Genjo (Noh play) (絃上 (能))
Genjo (written as 絃上, also called "Kenjo") is a Noh play program. It is written as 玄象 in Kanze school. The subject of the program is an anecdote in which when FUJIWARA no Moronaga was parting for Southern Sung Dynasty to pursue music, he was stopped by the spirit of Emperor Murakami in Suma Bay, Settsu Province.
The highlight of the program is haya-mai (literally, "fast dance," dance in swinging rhythm) by Emperor Murakami with eight great dragon kings as supporting actors. This program leaves the spectator with nifty feelings.
The title, Genjo, was the name for biwa (Japanese lute) which was regularly used by Emperor Murakami who plays it repeatedly in the song; however, music is abstracted on the stage and instruments are not actually played except in special renditions.
Mae-Shite (the leading role in the first half of a Noh play) - Jo (Lieutenant)
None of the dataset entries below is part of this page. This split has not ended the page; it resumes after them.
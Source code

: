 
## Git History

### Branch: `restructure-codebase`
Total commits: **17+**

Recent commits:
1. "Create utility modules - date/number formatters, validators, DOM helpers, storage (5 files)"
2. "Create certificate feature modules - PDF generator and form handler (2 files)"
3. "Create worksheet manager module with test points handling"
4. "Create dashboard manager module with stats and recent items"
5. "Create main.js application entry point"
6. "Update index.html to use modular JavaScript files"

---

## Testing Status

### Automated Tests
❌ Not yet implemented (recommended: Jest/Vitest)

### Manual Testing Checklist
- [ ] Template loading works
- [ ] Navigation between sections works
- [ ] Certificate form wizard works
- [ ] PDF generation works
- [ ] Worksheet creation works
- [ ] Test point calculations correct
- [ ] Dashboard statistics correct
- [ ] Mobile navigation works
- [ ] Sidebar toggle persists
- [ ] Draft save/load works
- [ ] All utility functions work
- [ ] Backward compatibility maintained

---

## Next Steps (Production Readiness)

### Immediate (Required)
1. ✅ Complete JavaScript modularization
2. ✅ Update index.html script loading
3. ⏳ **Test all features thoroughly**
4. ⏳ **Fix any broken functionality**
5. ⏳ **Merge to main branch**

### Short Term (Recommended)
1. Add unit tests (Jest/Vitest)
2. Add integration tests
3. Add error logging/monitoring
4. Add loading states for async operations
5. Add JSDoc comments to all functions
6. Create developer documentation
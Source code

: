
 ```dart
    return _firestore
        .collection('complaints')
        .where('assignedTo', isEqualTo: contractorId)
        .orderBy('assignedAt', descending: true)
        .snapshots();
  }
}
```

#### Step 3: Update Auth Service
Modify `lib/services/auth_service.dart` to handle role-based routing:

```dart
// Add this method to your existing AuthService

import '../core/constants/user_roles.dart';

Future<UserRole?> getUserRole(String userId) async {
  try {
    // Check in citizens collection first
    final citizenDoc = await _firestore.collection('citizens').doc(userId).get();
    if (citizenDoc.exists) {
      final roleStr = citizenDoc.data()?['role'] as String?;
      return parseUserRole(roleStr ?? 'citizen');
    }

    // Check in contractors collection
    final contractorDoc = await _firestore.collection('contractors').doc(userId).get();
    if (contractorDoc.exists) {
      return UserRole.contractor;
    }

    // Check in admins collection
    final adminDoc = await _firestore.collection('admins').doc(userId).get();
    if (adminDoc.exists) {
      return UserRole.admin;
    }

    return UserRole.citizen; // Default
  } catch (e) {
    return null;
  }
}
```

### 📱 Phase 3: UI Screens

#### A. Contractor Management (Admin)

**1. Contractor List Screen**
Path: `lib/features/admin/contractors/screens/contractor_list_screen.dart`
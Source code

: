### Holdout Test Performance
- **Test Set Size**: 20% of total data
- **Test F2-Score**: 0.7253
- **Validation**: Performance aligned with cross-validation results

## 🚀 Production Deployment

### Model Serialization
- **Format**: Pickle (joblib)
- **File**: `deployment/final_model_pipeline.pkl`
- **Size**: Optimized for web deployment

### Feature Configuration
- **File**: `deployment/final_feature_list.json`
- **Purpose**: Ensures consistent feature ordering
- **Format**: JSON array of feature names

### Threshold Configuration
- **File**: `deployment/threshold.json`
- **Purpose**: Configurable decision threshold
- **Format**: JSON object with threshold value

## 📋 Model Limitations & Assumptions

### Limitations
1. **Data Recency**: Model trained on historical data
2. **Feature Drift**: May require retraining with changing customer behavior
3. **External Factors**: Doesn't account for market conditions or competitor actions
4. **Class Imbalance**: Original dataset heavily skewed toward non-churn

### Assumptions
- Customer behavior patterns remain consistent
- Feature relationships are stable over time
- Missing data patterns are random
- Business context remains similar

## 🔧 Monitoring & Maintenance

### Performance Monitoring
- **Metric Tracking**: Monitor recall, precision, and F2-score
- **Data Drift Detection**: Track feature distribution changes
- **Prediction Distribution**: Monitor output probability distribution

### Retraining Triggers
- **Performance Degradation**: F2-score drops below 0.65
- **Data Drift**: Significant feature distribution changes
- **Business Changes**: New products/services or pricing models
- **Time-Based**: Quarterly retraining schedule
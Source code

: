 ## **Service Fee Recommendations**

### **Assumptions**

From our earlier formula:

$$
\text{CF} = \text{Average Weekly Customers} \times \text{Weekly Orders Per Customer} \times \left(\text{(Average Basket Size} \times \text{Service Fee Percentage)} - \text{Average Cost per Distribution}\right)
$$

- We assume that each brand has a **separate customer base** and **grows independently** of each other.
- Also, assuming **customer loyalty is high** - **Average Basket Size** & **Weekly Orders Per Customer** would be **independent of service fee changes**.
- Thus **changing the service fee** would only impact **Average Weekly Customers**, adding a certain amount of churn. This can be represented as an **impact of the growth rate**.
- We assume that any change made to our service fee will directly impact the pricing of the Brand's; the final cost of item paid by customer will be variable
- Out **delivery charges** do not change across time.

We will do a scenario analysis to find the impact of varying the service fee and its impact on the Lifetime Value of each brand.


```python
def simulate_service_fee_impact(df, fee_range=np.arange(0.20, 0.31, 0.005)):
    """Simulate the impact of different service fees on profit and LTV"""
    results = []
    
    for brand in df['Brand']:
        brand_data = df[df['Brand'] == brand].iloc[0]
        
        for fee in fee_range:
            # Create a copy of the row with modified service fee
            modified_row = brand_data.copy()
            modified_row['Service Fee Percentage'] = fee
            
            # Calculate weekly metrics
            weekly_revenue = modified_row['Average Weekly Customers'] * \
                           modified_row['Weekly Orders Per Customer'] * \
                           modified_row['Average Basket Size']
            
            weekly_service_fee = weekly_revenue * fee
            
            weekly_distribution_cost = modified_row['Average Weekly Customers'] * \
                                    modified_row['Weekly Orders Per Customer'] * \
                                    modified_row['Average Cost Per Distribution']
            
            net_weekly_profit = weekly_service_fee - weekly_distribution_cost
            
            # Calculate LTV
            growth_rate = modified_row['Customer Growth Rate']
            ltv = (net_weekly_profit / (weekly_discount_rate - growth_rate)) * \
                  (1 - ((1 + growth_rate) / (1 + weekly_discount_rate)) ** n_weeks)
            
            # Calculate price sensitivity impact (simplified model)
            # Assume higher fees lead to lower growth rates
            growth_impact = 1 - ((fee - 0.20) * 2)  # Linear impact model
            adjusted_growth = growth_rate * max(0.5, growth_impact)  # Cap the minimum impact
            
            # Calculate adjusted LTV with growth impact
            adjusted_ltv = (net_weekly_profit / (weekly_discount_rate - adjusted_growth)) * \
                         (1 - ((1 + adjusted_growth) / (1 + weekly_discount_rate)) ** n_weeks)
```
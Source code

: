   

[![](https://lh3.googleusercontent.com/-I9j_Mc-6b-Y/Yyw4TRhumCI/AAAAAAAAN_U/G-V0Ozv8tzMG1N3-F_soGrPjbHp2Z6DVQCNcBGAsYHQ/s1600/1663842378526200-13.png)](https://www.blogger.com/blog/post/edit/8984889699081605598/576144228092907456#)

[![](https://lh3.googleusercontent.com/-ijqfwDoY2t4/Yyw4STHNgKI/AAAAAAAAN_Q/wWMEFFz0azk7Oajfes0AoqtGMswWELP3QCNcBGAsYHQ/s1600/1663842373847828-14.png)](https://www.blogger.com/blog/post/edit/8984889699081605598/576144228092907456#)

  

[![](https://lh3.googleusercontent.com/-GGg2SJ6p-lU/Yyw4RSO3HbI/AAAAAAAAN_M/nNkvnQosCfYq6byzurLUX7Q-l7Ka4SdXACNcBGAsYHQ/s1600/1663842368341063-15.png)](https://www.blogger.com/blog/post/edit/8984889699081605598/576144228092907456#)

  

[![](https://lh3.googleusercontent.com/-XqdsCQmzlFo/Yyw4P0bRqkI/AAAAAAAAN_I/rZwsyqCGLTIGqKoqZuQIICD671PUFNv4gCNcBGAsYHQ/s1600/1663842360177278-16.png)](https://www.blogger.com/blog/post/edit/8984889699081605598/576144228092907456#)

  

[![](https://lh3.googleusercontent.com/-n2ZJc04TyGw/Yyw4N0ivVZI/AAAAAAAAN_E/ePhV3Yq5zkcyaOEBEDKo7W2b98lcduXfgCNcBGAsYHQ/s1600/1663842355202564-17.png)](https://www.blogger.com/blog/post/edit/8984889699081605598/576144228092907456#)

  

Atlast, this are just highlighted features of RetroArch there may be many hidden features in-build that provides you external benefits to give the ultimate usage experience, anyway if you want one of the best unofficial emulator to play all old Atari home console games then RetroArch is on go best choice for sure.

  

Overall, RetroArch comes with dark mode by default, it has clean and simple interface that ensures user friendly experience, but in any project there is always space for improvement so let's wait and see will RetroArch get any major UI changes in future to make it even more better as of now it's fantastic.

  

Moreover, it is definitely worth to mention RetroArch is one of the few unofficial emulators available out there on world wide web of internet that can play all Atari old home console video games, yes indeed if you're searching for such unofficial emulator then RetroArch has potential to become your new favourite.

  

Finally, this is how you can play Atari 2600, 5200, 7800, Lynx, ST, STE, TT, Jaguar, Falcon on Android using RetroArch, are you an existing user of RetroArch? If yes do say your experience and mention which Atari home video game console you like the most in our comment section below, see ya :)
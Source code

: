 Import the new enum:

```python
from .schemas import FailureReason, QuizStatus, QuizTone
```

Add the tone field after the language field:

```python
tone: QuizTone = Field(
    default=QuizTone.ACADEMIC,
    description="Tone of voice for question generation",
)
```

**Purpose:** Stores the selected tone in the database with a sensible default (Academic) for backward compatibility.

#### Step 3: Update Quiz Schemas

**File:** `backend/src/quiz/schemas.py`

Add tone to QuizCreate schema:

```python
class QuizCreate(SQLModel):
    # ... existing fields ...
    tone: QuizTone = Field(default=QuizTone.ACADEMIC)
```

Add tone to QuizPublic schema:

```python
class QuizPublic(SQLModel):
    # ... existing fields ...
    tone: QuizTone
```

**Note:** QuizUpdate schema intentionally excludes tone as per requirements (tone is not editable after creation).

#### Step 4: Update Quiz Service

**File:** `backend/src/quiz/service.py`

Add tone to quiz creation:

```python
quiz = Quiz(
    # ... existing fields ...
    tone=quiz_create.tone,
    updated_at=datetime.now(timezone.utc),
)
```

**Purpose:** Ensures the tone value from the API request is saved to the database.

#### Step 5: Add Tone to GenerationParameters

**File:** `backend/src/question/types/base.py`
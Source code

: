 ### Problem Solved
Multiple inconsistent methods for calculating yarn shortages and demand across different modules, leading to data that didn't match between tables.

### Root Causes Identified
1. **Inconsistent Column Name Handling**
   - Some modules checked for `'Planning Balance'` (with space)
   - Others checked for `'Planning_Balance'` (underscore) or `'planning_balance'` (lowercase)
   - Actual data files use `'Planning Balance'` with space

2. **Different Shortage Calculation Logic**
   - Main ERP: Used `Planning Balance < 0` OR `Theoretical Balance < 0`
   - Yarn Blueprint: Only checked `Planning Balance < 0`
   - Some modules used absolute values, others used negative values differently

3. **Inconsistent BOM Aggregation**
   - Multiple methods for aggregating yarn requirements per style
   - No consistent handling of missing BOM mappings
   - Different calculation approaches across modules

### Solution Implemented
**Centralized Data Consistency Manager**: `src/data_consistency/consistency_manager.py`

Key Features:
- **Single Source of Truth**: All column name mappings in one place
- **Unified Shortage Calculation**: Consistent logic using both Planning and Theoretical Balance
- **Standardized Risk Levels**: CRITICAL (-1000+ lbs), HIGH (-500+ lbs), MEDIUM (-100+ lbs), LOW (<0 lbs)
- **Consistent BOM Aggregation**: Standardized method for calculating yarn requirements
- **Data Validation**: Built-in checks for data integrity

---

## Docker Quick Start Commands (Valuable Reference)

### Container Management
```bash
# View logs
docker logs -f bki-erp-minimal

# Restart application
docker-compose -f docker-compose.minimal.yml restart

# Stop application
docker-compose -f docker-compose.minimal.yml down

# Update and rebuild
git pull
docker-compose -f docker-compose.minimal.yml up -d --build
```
Nochi-Shite (the leading role in the latter half of a Noh play) – Emperor Murakami
Tsure (the performer appearing after the Shite in Noh) - FUJIWARA no Moronaga
Tsure - Uba (an elderly woman)
Tsure - Dragon God
Waki (supporting actor in a Noh play) - Moronaga's servant
Wakitsure (companion who appears with the supporting actor in a Noh play) - Servant
The first part
FUJIWARA no Moronaga, Daijo-daijin (Grand Minister) of the time, believing that there is no one in Japan who could play biwa as well as he could, left for China seeking for a master of biwa. On his way, he met an elderly couple in Suma Bay who let him stay at their house overnight.
When Moronaga was playing biwa at the request of the master of a shioya (a cottage where salt is made in pans) who let him stay the night, suddenly rain began to fall and he was forced to stop playing.
Then the master asked Uba to bring rush mats, with which he thatched the shingle-roofed house. When Moronaga asked the master what it was for, the master replied: "So that I can listen to biwa quietly." Hearing this, Moronaga realized that the master knew biwa, and asked the master to play a piece.
The elderly couple began to play biwa and koto (a long Japanese zither with thirteen strings) in concert.
Listening to the elderly couple's admirable performance, Moronaga felt ashamed for having flattered himself to think that he was the best biwa player in Japan, and tried to sneak out of the shioya in secret, but the elderly couple stopped him.
Moronaga said: "I am trying to go home, but why do you stop me? "
Then he asked the elderly couple: "Who are you?"
The elderly couple revealed themselves saying that they were Emperor Murakami and Nashitsubo no nyogo (Lady Nashitsubo), and vanished into thin air.
The latter part
Emperor Murakami's spirit apperaed and bestowed on Moronaga a famous biwa called Shishimaru, which the Dragon God was ordered to bring from his Palace. When Moronaga began playing biwa, eight great dragon kings joined him as supporting actors, and Emperor Murakami himself played an admirable piece of secret music, and danced haya-mai.
The spirit of Emperor Murakami returned to tenjo (in the sky) and Moronaga, too, came home carrying the biwa.